- **WHAT TO WORK ON**: Using the data below, find how many lines include the word "returns" and report that figure alone.

- **EXTRACTED MATERIAL**:
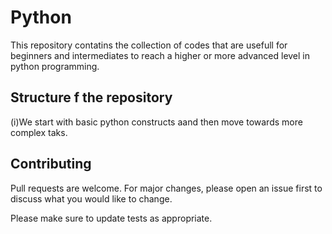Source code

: # Python
This repository contatins the collection of codes that are usefull for beginners and intermediates to reach a higher or more advanced level in python programming.

## Structure f the repository

(i)We start with basic python constructs aand then move towards more complex taks.

## Contributing
Pull requests are welcome. For major changes, please open an issue first to discuss what you would like to change.

Please make sure to update tests as appropriate.
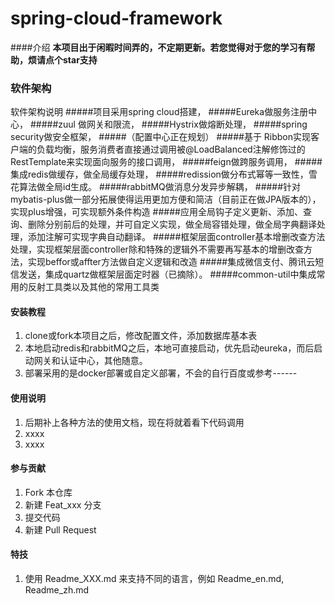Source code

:# spring-cloud-framework

####介绍
**本项目出于闲暇时间弄的，不定期更新。若您觉得对于您的学习有帮助，烦请点个star支持**


### 软件架构
软件架构说明
#####项目采用spring cloud搭建， 
#####Eureka做服务注册中心，
#####zuul 做网关和限流，
#####Hystrix做熔断处理，
#####spring security做安全框架，
#####（配置中心正在规划）
#####基于 Ribbon实现客户端的负载均衡，服务消费者直接通过调用被@LoadBalanced注解修饰过的RestTemplate来实现面向服务的接口调用，
#####feign做跨服务调用，
#####集成redis做缓存，做全局缓存处理，
#####redission做分布式幂等一致性，雪花算法做全局id生成。
#####rabbitMQ做消息分发异步解耦，
#####针对mybatis-plus做一部分拓展使得运用更加方便和简洁（目前正在做JPA版本的），实现plus增强，可实现额外条件构造
#####应用全局钩子定义更新、添加、查询、删除分别前后的处理，并可自定义实现，做全局容错处理，做全局字典翻译处理，添加注解可实现字典自动翻译。
#####框架层面controller基本增删改查方法处理，实现框架层面controller除和特殊的逻辑外不需要再写基本的增删改查方法，实现beffor或affter方法做自定义逻辑和改造
#####集成微信支付、腾讯云短信发送，集成quartz做框架层面定时器（已摘除）。
#####common-util中集成常用的反射工具类以及其他的常用工具类

#### 安装教程

1.  clone或fork本项目之后，修改配置文件，添加数据库基本表
2.  本地启动redis和rabbitMQ之后，本地可直接启动，优先启动eureka，而后启动网关和认证中心，其他随意。
3.  部署采用的是docker部署或自定义部署，不会的自行百度或参考------

#### 使用说明

1.  后期补上各种方法的使用文档，现在将就着看下代码调用
2.  xxxx
3.  xxxx

#### 参与贡献

1.  Fork 本仓库
2.  新建 Feat_xxx 分支
3.  提交代码
4.  新建 Pull Request


#### 特技

1.  使用 Readme\_XXX.md 来支持不同的语言，例如 Readme\_en.md, Readme\_zh.md
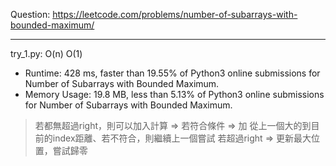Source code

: Question: https://leetcode.com/problems/number-of-subarrays-with-bounded-maximum/

---

try_1.py: O(n) O(1)

* Runtime: 428 ms, faster than 19.55% of Python3 online submissions for Number of Subarrays with Bounded Maximum.
* Memory Usage: 19.8 MB, less than 5.13% of Python3 online submissions for Number of Subarrays with Bounded Maximum.

> 若都無超過right，則可以加入計算 => 若符合條件 => 加 從上一個大的到目前的index距離、若不符合，則繼續上一個嘗試
> 若超過right => 更新最大位置，嘗試歸零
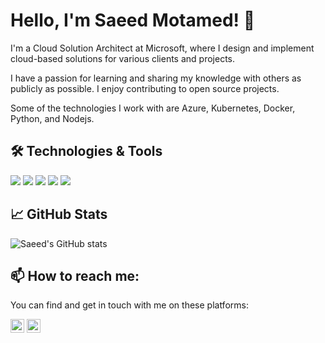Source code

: # Hello, I'm Saeed Motamed! 👋

I'm a Cloud Solution Architect at Microsoft, where I design and implement cloud-based solutions for various clients and projects.

I have a passion for learning and sharing my knowledge with others as publicly as possible. I enjoy contributing to open source projects.

Some of the technologies I work with are Azure, Kubernetes, Docker, Python, and Nodejs.

## 🛠️ Technologies & Tools

![](https://img.shields.io/badge/OS-Windows-268f77?style=for-the-badge&logo=windows&logoColor=ffffff)
![](https://img.shields.io/badge/Cloud-Azure-268f77?style=for-the-badge&logo=microsoft-azure&logoColor=ffffff)
![](https://img.shields.io/badge/Editor-VSCode-268f77?style=for-the-badge&logo=visual-studio-code&logoColor=ffffff)
![](https://img.shields.io/badge/Code-Python-268f77?style=for-the-badge&logo=python&logoColor=ffffff)
![](https://img.shields.io/badge/Code-JavaScript-268f77?style=for-the-badge&logo=javascript&logoColor=ffffff)

## 📈 GitHub Stats

![Saeed's GitHub stats](https://github-readme-stats.vercel.app/api?username=motamed&theme=gotham&border_radius=30&rank_icon=github)

## 📫 How to reach me:

You can find and get in touch with me on these platforms:

<a href="https://x.com/motamed_saeed" ><img height="22" width="22" src="https://cdn.simpleicons.org/x/" /></a>
<a href="https://www.linkedin.com/in/saeedmotamed" ><img height="22" width="22" src="https://cdn.simpleicons.org/linkedin" /></a>
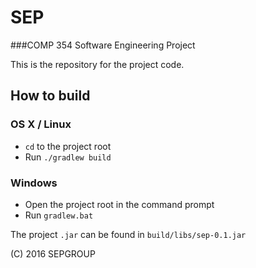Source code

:# SEP
###COMP 354 Software Engineering Project

This is the repository for the project code.

## How to build
### OS X / Linux
 - `cd` to the project root
 - Run `./gradlew build`

### Windows
 - Open the project root in the command prompt
 - Run `gradlew.bat`

The project `.jar` can be found in `build/libs/sep-0.1.jar`


(C) 2016 SEPGROUP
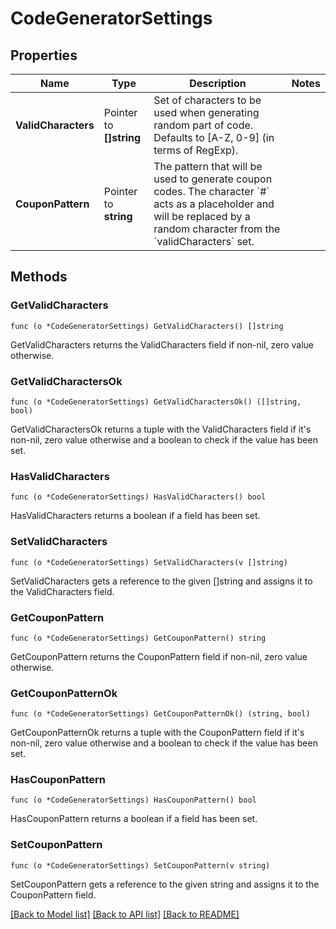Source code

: # CodeGeneratorSettings

## Properties

Name | Type | Description | Notes
------------ | ------------- | ------------- | -------------
**ValidCharacters** | Pointer to **[]string** | Set of characters to be used when generating random part of code. Defaults to [A-Z, 0-9] (in terms of RegExp). | 
**CouponPattern** | Pointer to **string** | The pattern that will be used to generate coupon codes. The character &#x60;#&#x60; acts as a placeholder and will be replaced by a random character from the &#x60;validCharacters&#x60; set.  | 

## Methods

### GetValidCharacters

`func (o *CodeGeneratorSettings) GetValidCharacters() []string`

GetValidCharacters returns the ValidCharacters field if non-nil, zero value otherwise.

### GetValidCharactersOk

`func (o *CodeGeneratorSettings) GetValidCharactersOk() ([]string, bool)`

GetValidCharactersOk returns a tuple with the ValidCharacters field if it's non-nil, zero value otherwise
and a boolean to check if the value has been set.

### HasValidCharacters

`func (o *CodeGeneratorSettings) HasValidCharacters() bool`

HasValidCharacters returns a boolean if a field has been set.

### SetValidCharacters

`func (o *CodeGeneratorSettings) SetValidCharacters(v []string)`

SetValidCharacters gets a reference to the given []string and assigns it to the ValidCharacters field.

### GetCouponPattern

`func (o *CodeGeneratorSettings) GetCouponPattern() string`

GetCouponPattern returns the CouponPattern field if non-nil, zero value otherwise.

### GetCouponPatternOk

`func (o *CodeGeneratorSettings) GetCouponPatternOk() (string, bool)`

GetCouponPatternOk returns a tuple with the CouponPattern field if it's non-nil, zero value otherwise
and a boolean to check if the value has been set.

### HasCouponPattern

`func (o *CodeGeneratorSettings) HasCouponPattern() bool`

HasCouponPattern returns a boolean if a field has been set.

### SetCouponPattern

`func (o *CodeGeneratorSettings) SetCouponPattern(v string)`

SetCouponPattern gets a reference to the given string and assigns it to the CouponPattern field.


[[Back to Model list]](../README.md#documentation-for-models) [[Back to API list]](../README.md#documentation-for-api-endpoints) [[Back to README]](../README.md)


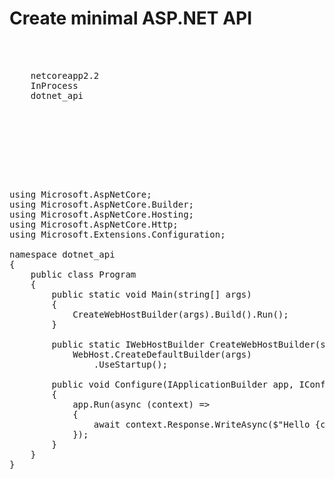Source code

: # Create minimal ASP.NET API

<pre class="file" data-filename="dotnet-api.csproj" data-target="replace">
<Project Sdk="Microsoft.NET.Sdk.Web">

  <PropertyGroup>
    <TargetFramework>netcoreapp2.2</TargetFramework>
    <AspNetCoreHostingModel>InProcess</AspNetCoreHostingModel>
    <RootNamespace>dotnet_api</RootNamespace>
  </PropertyGroup>

  <ItemGroup>
    <PackageReference Include="Microsoft.AspNetCore.App" />
    <PackageReference Include="Microsoft.AspNetCore.Razor.Design" Version="2.2.0" PrivateAssets="All" />
  </ItemGroup>

</Project>
</pre>

<pre class="file" data-filename="Program.cs" data-target="replace">
using Microsoft.AspNetCore;
using Microsoft.AspNetCore.Builder;
using Microsoft.AspNetCore.Hosting;
using Microsoft.AspNetCore.Http;
using Microsoft.Extensions.Configuration;

namespace dotnet_api
{
    public class Program
    {
        public static void Main(string[] args)
        {
            CreateWebHostBuilder(args).Build().Run();
        }

        public static IWebHostBuilder CreateWebHostBuilder(string[] args) =>
            WebHost.CreateDefaultBuilder(args)
                .UseStartup<Program>();
        
        public void Configure(IApplicationBuilder app, IConfiguration  configuration)
        {
            app.Run(async (context) =>
            {
                await context.Response.WriteAsync($"Hello {configuration.GetValue<string>("ENV_VALUE") ?? "GP"} World!");
            });
        }
    }
}
</pre>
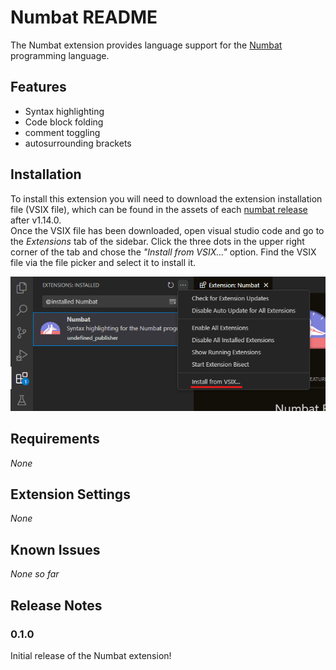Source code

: # Numbat README

The Numbat extension provides language support for the [Numbat](https://github.com/sharkdp/numbat) programming language.

## Features

- Syntax highlighting
- Code block folding
- comment toggling
- autosurrounding brackets

## Installation

To install this extension you will need to download the extension installation file (VSIX file), which can be found in the assets of each [numbat release](https://github.com/sharkdp/numbat/releases) after v1.14.0.  
Once the VSIX file has been downloaded, open visual studio code and go to the _Extensions_ tab of the sidebar. Click the three dots in the upper right corner of the tab and chose the _"Install from VSIX..."_ option. Find the VSIX file via the file picker and select it to install it.

![Screenshot of an the open extensions menu with the "Install from VSIX..." option underlined in red](./assets/installation-instruction.png)

## Requirements

_None_  

## Extension Settings

_None_  

## Known Issues

_None so far_  

## Release Notes

### 0.1.0

Initial release of the Numbat extension!
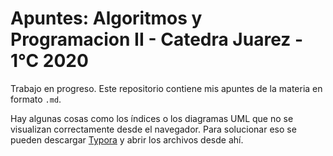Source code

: Apuntes: Algoritmos y Programacion II - Catedra Juarez - 1°C 2020
================
Trabajo en progreso. Este repositorio contiene mis apuntes de la materia en formato `.md`.

Hay algunas cosas como los índices o los diagramas UML que no se visualizan correctamente desde el navegador. Para solucionar eso se pueden descargar [Typora](https://typora.io/) y abrir los archivos desde ahí.
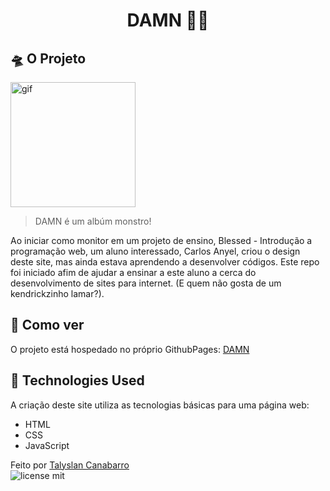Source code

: <h1 align="center"> DAMN 🧑‍🎤</h1>
<!-- 
<img height="500" src="" alt="Layout no Computador" />
<img height="500" src="" alt="Layout no Celular" /> 
 -->

## 🛸 O Projeto
<img height="200" src="https://i.pinimg.com/originals/dd/22/86/dd2286ffe6823f760831929860ec56e6.gif" alt="gif" />

<blockquote>DAMN é um albúm monstro!</blockquote>

Ao iniciar como monitor em um projeto de ensino, Blessed - Introdução a programação web, um aluno interessado, Carlos Anyel, criou o design deste site, mas ainda estava aprendendo a desenvolver códigos. Este repo foi iniciado afim de ajudar a ensinar a este aluno a cerca do desenvolvimento de sites para internet. (E quem não gosta de um kendrickzinho lamar?). 

## 📌 Como ver

O projeto está hospedado no próprio GithubPages:
[DAMN](https://talyslan.github.io/DAMN/)


## 🚀 Technologies Used

A criação deste site utiliza as tecnologias básicas para uma página web:

- HTML
- CSS
- JavaScript

Feito por <a href="https://github.com/Talyslan">Talyslan Canabarro</a>
<br/>
<img src="https://img.shields.io/badge/license-MIT-8A2BE2" alt="license mit" />
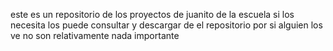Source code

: este es un repositorio de los proyectos de juanito de la escuela si los necesita los puede consultar y descargar de el repositorio por si alguien los ve no son relativamente nada importante
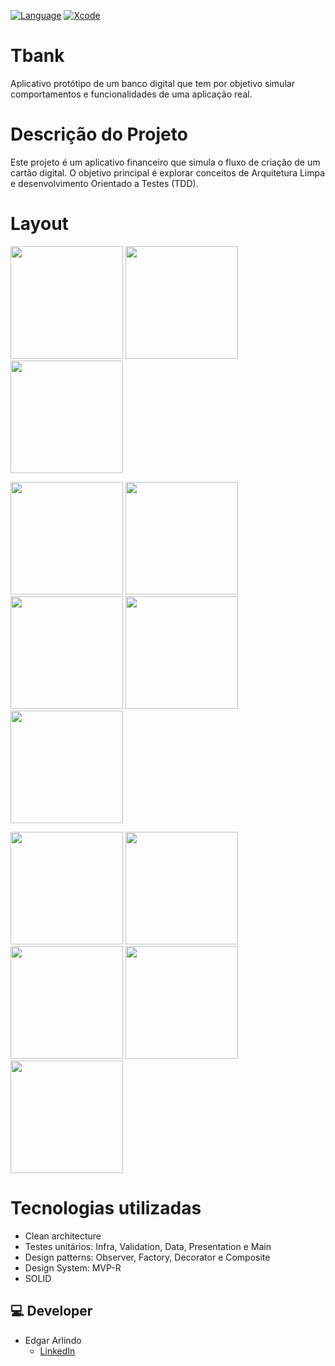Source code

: [![Language](https://img.shields.io/badge/Swift-5.0-brightgreen.svg)](http://swift.org)
[![Xcode](https://img.shields.io/badge/Xcode-12.4-brightgreen.svg)](https://developer.apple.com/download/more/)


# Tbank
Aplicativo protótipo de um banco digital que tem por objetivo simular comportamentos e funcionalidades de uma aplicação real.

# Descrição do Projeto

Este projeto é um aplicativo financeiro que simula o fluxo de criação de um cartão digital. O objetivo principal é explorar conceitos de Arquitetura Limpa e desenvolvimento Orientado a Testes (TDD).

# Layout

<p float="left">
<img src="https://github.com/Edgar-AAS/Tbank/assets/103855076/17977289-597a-48f3-ad7f-fc6cec0b0ae9.png" width="180"/>
<img src="https://github.com/Edgar-AAS/Tbank/assets/103855076/b76314a4-508a-4e42-bad0-2077813e4c07.png" width="180"/>
<img src="https://github.com/Edgar-AAS/Tbank/assets/103855076/5d4de34a-e7b9-4027-82f2-8ead1da697ad.png" width="180"/>
</p>

<p float="left">
<img src="https://github.com/Edgar-AAS/Tbank/assets/103855076/d1c53869-a3c0-47ed-8c2a-45452c2e8bd8.png" width="180"/>
<img src="https://github.com/Edgar-AAS/Tbank/assets/103855076/4bf34b64-b446-491a-b976-c93564293027.png" width="180"/>
<img src="https://github.com/Edgar-AAS/Tbank/assets/103855076/fff0bc2c-e9c4-4849-900c-bf44a2f27990.png" width="180"/>
<img src="https://github.com/Edgar-AAS/Tbank/assets/103855076/1d579070-eed6-493d-8049-88a005f270af.png" width="180"/>
<img src="https://github.com/Edgar-AAS/Tbank/assets/103855076/d5499460-c3e4-49bd-a242-089a3cc10f38.png" width="180"/>
</p>

<p float="left">
<img src="https://github.com/Edgar-AAS/Tbank/assets/103855076/e8c5a802-9646-4d6c-ad27-d85d903000d6.png" width="180"/>
<img src="https://github.com/Edgar-AAS/Tbank/assets/103855076/287a2a89-009a-4f8d-add9-f37555d5007e.png" width="180"/>
<img src="https://github.com/Edgar-AAS/Tbank/assets/103855076/9fa85eb1-73f9-49df-aad9-8190dac09039.png" width="180"/>
<img src="https://github.com/Edgar-AAS/Tbank/assets/103855076/46be6596-ed2e-4a38-99e3-588ae70c0064.png" width="180"/>
<img src="https://github.com/Edgar-AAS/Tbank/assets/103855076/8188ba14-a496-4641-8b14-ac87c6b465c0.png" width="180"/>
</p>

# Tecnologias utilizadas
  * Clean architecture
  * Testes unitários: Infra, Validation, Data, Presentation e Main 
  * Design patterns: Observer, Factory, Decorator e Composite
  * Design System: MVP-R
  * SOLID

## 💻 Developer
* Edgar Arlindo
    * [LinkedIn](https://www.linkedin.com/in/edgar-arlindo-394242247/)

- **ANSWER SECTION**: 6